# Bean for aeropress - what to try?



## jkb89 (Dec 10, 2014)

Hi folks,

Just getting to the end of my bag of Rocko mountain reserve from Foundry - used exclusively in the Aeropress. Loved it, but variety is the spice of life...

I'm after recommendations for new beans to try that give me the same sort of fruity/funky taste, something with sparkle that I might not've tried. Seemed very similar to the La ilusion from HasBean to me!

Cheers in advance


----------



## Dallah (Jan 31, 2015)

When I saw the post I was going to suggest the Rocko Mountain from Foundry. If you are happy to stay at Foundry I found the Rungeto good. Quite complex and funky.


----------



## jkb89 (Dec 10, 2014)

Can't see the Rungeto on there Ridland, am I being blind?


----------



## Step21 (Oct 2, 2014)

If it's funk your after then a natural processed bean may be what you are looking for.

Why not try Ethiopian Dumerso from Coffee Compass. This is a Yirg as is the foundry rocko bean but with quite a different taste profile. Lot's of fruit/funk but completely different from the foundry Yirg. Might be good to compare the difference?


----------



## jkb89 (Dec 10, 2014)

Emailed Richard at CoffeeCompass - will see what he suggests 

Any other suggestions elsewhere guys?


----------



## Dallah (Jan 31, 2015)

Rungeto must be finished.
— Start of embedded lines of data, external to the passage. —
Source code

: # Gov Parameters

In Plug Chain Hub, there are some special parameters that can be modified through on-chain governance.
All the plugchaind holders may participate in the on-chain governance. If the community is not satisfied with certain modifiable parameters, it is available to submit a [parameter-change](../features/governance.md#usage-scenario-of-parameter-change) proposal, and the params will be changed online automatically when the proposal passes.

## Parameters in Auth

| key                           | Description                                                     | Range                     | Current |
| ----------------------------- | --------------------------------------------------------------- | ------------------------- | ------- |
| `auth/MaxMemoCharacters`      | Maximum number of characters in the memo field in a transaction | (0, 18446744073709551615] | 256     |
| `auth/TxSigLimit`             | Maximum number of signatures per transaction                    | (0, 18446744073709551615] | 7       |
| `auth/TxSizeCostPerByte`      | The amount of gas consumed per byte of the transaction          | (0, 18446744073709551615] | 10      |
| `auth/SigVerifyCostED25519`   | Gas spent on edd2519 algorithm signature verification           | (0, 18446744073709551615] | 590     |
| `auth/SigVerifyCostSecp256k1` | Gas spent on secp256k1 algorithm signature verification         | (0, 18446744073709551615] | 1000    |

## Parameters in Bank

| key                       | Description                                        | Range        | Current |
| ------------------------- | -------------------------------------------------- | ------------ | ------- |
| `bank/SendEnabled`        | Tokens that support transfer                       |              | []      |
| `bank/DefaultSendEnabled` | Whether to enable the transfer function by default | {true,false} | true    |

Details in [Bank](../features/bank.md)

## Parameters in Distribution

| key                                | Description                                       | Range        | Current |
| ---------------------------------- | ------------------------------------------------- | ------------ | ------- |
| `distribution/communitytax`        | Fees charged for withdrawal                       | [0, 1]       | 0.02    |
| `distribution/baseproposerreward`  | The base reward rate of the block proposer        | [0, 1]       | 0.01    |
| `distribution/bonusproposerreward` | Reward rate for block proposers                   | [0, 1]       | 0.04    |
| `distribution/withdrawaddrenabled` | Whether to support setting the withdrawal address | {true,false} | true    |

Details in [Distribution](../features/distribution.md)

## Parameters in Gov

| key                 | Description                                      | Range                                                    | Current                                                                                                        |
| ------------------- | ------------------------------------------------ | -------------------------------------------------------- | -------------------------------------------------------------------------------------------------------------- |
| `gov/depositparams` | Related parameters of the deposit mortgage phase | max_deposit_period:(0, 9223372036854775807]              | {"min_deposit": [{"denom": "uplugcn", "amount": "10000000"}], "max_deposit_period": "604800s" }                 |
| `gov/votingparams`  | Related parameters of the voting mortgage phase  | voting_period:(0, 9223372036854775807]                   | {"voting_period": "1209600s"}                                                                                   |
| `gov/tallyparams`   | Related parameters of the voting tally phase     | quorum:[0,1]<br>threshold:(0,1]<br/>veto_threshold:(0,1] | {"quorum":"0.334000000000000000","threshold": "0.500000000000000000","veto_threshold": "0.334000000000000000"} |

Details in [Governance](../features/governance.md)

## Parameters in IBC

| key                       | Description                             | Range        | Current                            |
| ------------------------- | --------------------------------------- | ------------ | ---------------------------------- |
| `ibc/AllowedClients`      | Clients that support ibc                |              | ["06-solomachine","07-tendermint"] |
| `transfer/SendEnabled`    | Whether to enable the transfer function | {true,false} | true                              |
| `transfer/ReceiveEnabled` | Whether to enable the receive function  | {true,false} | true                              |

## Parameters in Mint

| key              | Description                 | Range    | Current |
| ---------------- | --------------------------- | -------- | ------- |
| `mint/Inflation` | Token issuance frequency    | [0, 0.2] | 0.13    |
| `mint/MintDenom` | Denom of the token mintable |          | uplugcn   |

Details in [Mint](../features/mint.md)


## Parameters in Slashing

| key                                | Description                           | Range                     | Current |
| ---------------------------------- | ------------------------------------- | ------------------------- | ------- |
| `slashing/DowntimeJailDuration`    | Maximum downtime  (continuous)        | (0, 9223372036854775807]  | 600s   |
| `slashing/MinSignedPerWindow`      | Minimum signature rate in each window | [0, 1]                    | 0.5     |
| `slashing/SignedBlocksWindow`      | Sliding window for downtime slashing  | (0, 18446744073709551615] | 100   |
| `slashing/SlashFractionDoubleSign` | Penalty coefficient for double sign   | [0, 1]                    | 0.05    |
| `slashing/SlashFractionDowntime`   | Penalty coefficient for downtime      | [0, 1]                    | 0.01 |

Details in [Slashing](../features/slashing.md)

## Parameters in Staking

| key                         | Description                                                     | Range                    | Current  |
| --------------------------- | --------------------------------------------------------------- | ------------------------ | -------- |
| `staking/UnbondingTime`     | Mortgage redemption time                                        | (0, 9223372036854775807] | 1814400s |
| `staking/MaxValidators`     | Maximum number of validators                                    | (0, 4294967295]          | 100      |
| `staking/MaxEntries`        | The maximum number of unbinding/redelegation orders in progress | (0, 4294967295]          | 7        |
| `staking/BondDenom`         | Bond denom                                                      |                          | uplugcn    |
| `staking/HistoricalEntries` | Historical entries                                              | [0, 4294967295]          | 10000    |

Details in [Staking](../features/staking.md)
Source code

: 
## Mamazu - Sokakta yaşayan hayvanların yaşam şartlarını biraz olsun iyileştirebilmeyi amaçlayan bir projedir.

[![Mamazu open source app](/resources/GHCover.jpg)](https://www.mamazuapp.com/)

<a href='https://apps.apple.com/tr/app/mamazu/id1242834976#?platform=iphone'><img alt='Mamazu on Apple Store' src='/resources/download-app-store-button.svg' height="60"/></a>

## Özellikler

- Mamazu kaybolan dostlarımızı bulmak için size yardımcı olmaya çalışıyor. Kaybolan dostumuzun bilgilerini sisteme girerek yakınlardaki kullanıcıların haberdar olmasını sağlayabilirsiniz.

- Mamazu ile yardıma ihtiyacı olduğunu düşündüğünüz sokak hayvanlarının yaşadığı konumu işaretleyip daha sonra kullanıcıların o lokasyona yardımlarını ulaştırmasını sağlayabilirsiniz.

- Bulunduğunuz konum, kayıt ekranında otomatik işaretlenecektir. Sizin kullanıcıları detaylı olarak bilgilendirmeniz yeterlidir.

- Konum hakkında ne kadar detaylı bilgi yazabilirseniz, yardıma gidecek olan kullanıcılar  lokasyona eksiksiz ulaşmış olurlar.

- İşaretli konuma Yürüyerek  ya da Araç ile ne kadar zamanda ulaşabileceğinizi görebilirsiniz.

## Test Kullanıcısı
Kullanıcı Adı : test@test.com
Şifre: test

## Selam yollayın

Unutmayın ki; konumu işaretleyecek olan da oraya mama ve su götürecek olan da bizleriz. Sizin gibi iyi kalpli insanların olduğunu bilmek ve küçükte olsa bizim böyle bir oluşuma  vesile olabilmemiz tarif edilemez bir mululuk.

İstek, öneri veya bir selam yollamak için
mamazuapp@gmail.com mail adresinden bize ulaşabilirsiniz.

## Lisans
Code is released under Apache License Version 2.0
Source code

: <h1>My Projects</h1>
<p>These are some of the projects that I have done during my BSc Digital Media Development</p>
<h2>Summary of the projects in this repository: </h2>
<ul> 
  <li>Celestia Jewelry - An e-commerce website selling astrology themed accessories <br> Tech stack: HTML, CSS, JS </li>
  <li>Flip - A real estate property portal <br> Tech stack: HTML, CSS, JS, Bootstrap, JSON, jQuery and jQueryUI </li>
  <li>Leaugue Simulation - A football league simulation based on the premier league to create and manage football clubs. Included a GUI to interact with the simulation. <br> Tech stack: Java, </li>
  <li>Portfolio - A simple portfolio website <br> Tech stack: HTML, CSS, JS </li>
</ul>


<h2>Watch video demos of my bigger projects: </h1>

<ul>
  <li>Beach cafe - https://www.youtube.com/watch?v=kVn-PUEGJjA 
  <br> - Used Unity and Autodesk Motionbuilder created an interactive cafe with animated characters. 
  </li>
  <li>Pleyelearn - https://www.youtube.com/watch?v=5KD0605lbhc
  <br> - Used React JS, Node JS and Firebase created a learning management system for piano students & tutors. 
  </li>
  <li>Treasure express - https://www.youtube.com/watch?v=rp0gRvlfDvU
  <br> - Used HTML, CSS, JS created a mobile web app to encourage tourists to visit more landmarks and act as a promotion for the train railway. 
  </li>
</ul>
Seasonality. Hopefully Rocko Mountain doesn't run out. Terrible bean. No one should buy any more of it ROFLMFAO. I've yet to go wrong with anything from Foundry. If you are new and not confident in your technique Coffee Compass and ManCoCo both roast in a mahogany roast which is very forgiving of operator error.


----------



## foundrycoffeeroasters.com (Jun 19, 2014)

Rungeto has all gone I'm afraid. We have a new Kenyan though that's a week or two away from going on sale. We were blown away by it when we cupped it so have high hopes once we get the profile sorted.


----------